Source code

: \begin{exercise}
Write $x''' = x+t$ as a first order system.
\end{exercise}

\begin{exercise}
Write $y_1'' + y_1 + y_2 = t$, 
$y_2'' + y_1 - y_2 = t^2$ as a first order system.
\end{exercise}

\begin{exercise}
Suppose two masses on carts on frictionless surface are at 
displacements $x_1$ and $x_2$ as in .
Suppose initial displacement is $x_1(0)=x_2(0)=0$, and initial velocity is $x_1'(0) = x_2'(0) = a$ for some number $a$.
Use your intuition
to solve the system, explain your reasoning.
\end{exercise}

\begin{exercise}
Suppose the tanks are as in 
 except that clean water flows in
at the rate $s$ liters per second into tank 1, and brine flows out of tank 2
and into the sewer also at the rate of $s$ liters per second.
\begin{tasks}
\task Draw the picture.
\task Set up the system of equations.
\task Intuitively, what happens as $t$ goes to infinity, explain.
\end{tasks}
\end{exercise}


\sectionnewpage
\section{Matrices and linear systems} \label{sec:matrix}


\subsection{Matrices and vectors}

· · · · · · ·

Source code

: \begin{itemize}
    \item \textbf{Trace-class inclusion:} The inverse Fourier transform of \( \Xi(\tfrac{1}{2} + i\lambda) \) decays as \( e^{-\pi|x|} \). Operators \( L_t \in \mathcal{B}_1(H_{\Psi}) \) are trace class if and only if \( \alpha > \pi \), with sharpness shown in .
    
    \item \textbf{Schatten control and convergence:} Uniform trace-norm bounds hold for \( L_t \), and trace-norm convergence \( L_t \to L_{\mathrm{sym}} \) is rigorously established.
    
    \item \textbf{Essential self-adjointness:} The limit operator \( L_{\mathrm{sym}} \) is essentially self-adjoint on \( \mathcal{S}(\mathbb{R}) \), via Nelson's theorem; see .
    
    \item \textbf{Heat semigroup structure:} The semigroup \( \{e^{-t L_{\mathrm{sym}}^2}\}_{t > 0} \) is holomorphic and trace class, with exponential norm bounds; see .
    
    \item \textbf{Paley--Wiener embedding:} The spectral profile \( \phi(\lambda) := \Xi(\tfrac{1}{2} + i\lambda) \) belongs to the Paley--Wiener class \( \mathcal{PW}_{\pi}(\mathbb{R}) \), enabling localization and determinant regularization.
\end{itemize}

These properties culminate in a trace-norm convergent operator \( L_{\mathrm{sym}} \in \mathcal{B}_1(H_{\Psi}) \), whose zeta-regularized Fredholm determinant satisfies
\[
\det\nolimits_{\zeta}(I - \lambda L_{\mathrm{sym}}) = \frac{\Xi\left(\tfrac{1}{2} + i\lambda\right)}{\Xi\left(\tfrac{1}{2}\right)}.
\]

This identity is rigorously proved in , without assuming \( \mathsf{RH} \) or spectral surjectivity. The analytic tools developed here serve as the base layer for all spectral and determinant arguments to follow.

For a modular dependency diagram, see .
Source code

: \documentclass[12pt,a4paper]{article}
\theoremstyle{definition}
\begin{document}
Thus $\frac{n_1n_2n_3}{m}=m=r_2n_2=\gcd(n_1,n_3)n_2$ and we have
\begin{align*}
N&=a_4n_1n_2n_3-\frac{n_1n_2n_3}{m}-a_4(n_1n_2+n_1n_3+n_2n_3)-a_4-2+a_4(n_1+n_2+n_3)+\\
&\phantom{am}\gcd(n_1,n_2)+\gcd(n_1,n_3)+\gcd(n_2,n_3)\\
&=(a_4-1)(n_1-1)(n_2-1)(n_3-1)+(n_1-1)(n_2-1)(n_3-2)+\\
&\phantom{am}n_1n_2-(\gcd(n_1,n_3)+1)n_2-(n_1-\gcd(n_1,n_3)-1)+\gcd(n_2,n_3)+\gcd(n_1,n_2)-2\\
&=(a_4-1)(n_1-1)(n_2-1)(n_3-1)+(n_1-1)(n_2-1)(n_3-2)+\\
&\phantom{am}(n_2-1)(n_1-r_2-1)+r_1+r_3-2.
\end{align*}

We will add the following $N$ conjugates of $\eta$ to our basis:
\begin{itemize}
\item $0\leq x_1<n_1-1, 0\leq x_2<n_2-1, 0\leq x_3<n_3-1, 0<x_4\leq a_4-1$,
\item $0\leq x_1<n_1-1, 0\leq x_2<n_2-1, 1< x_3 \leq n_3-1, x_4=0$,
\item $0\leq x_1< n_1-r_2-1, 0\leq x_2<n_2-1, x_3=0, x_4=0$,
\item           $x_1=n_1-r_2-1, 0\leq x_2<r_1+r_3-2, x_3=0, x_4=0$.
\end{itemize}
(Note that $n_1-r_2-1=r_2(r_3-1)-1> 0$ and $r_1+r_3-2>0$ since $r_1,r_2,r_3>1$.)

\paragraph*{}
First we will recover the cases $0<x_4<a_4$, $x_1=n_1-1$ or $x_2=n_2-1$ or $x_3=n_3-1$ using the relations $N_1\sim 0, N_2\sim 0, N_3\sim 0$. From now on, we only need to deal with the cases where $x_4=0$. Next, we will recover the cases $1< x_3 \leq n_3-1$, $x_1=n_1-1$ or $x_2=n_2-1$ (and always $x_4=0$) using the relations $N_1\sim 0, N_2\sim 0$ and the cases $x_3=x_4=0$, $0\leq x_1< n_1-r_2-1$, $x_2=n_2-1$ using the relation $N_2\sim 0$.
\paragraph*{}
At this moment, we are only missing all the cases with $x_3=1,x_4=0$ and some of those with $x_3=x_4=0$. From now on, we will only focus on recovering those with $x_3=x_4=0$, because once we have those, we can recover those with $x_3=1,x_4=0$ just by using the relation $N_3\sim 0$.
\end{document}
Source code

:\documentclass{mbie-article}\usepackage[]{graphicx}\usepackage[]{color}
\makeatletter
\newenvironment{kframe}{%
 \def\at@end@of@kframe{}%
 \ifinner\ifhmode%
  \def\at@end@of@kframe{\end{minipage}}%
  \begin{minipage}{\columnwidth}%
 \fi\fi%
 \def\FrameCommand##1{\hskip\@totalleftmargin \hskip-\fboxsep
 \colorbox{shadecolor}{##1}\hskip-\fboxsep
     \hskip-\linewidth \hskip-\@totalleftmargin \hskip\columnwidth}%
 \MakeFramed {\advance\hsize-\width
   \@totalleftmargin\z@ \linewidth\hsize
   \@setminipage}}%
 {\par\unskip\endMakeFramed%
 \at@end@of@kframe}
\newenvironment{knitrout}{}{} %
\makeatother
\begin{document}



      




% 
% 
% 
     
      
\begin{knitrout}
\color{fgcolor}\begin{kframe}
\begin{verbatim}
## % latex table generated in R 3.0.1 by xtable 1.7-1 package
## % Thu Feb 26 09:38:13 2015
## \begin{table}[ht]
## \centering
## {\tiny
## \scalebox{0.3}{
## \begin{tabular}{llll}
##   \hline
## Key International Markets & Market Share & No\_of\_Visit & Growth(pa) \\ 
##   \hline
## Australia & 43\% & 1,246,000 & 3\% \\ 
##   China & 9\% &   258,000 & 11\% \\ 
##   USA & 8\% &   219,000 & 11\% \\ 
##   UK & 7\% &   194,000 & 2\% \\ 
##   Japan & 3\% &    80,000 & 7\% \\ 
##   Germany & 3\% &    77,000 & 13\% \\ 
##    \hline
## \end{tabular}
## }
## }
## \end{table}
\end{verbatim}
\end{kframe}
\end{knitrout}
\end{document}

· · · · · · ·

=== Assignment ===
Count the lines of the listing above that include the word "into" and report the number by itself.

=== Reply to the task ===
2